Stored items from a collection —
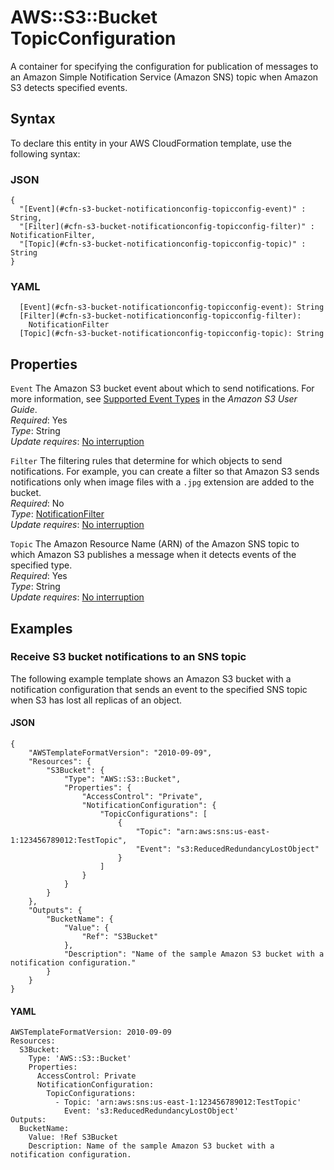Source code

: # AWS::S3::Bucket TopicConfiguration<a name="aws-properties-s3-bucket-notificationconfig-topicconfig"></a>

A container for specifying the configuration for publication of messages to an Amazon Simple Notification Service \(Amazon SNS\) topic when Amazon S3 detects specified events\.

## Syntax<a name="aws-properties-s3-bucket-notificationconfig-topicconfig-syntax"></a>

To declare this entity in your AWS CloudFormation template, use the following syntax:

### JSON<a name="aws-properties-s3-bucket-notificationconfig-topicconfig-syntax.json"></a>

```
{
  "[Event](#cfn-s3-bucket-notificationconfig-topicconfig-event)" : String,
  "[Filter](#cfn-s3-bucket-notificationconfig-topicconfig-filter)" : NotificationFilter,
  "[Topic](#cfn-s3-bucket-notificationconfig-topicconfig-topic)" : String
}
```

### YAML<a name="aws-properties-s3-bucket-notificationconfig-topicconfig-syntax.yaml"></a>

```
  [Event](#cfn-s3-bucket-notificationconfig-topicconfig-event): String
  [Filter](#cfn-s3-bucket-notificationconfig-topicconfig-filter):
    NotificationFilter
  [Topic](#cfn-s3-bucket-notificationconfig-topicconfig-topic): String
```

## Properties<a name="aws-properties-s3-bucket-notificationconfig-topicconfig-properties"></a>

`Event` <a name="cfn-s3-bucket-notificationconfig-topicconfig-event"></a>
The Amazon S3 bucket event about which to send notifications\. For more information, see [Supported Event Types](https://docs.aws.amazon.com/AmazonS3/latest/dev/NotificationHowTo.html) in the _Amazon S3 User Guide_\.  
_Required_: Yes  
_Type_: String  
_Update requires_: [No interruption](https://docs.aws.amazon.com/AWSCloudFormation/latest/UserGuide/using-cfn-updating-stacks-update-behaviors.html#update-no-interrupt)

`Filter` <a name="cfn-s3-bucket-notificationconfig-topicconfig-filter"></a>
The filtering rules that determine for which objects to send notifications\. For example, you can create a filter so that Amazon S3 sends notifications only when image files with a `.jpg` extension are added to the bucket\.  
_Required_: No  
_Type_: [NotificationFilter](aws-properties-s3-bucket-notificationconfiguration-config-filter.md)  
_Update requires_: [No interruption](https://docs.aws.amazon.com/AWSCloudFormation/latest/UserGuide/using-cfn-updating-stacks-update-behaviors.html#update-no-interrupt)

`Topic` <a name="cfn-s3-bucket-notificationconfig-topicconfig-topic"></a>
The Amazon Resource Name \(ARN\) of the Amazon SNS topic to which Amazon S3 publishes a message when it detects events of the specified type\.  
_Required_: Yes  
_Type_: String  
_Update requires_: [No interruption](https://docs.aws.amazon.com/AWSCloudFormation/latest/UserGuide/using-cfn-updating-stacks-update-behaviors.html#update-no-interrupt)

## Examples<a name="aws-properties-s3-bucket-notificationconfig-topicconfig--examples"></a>

### Receive S3 bucket notifications to an SNS topic<a name="aws-properties-s3-bucket-notificationconfig-topicconfig--examples--Receive_S3_bucket_notifications_to_an_SNS_topic"></a>

The following example template shows an Amazon S3 bucket with a notification configuration that sends an event to the specified SNS topic when S3 has lost all replicas of an object\.

#### JSON<a name="aws-properties-s3-bucket-notificationconfig-topicconfig--examples--Receive_S3_bucket_notifications_to_an_SNS_topic--json"></a>

```
{
    "AWSTemplateFormatVersion": "2010-09-09",
    "Resources": {
        "S3Bucket": {
            "Type": "AWS::S3::Bucket",
            "Properties": {
                "AccessControl": "Private",
                "NotificationConfiguration": {
                    "TopicConfigurations": [
                        {
                            "Topic": "arn:aws:sns:us-east-1:123456789012:TestTopic",
                            "Event": "s3:ReducedRedundancyLostObject"
                        }
                    ]
                }
            }
        }
    },
    "Outputs": {
        "BucketName": {
            "Value": {
                "Ref": "S3Bucket"
            },
            "Description": "Name of the sample Amazon S3 bucket with a notification configuration."
        }
    }
}
```

#### YAML<a name="aws-properties-s3-bucket-notificationconfig-topicconfig--examples--Receive_S3_bucket_notifications_to_an_SNS_topic--yaml"></a>

```
AWSTemplateFormatVersion: 2010-09-09
Resources:
  S3Bucket:
    Type: 'AWS::S3::Bucket'
    Properties:
      AccessControl: Private
      NotificationConfiguration:
        TopicConfigurations:
          - Topic: 'arn:aws:sns:us-east-1:123456789012:TestTopic'
            Event: 's3:ReducedRedundancyLostObject'
Outputs:
  BucketName:
    Value: !Ref S3Bucket
    Description: Name of the sample Amazon S3 bucket with a notification configuration.
```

ABOUT THIS EXERCISE — Across the entries above, work out the count of lines that hold the word "AWSTemplateFormatVersion", and state that number alone.

THE COMPLETED TASK — 2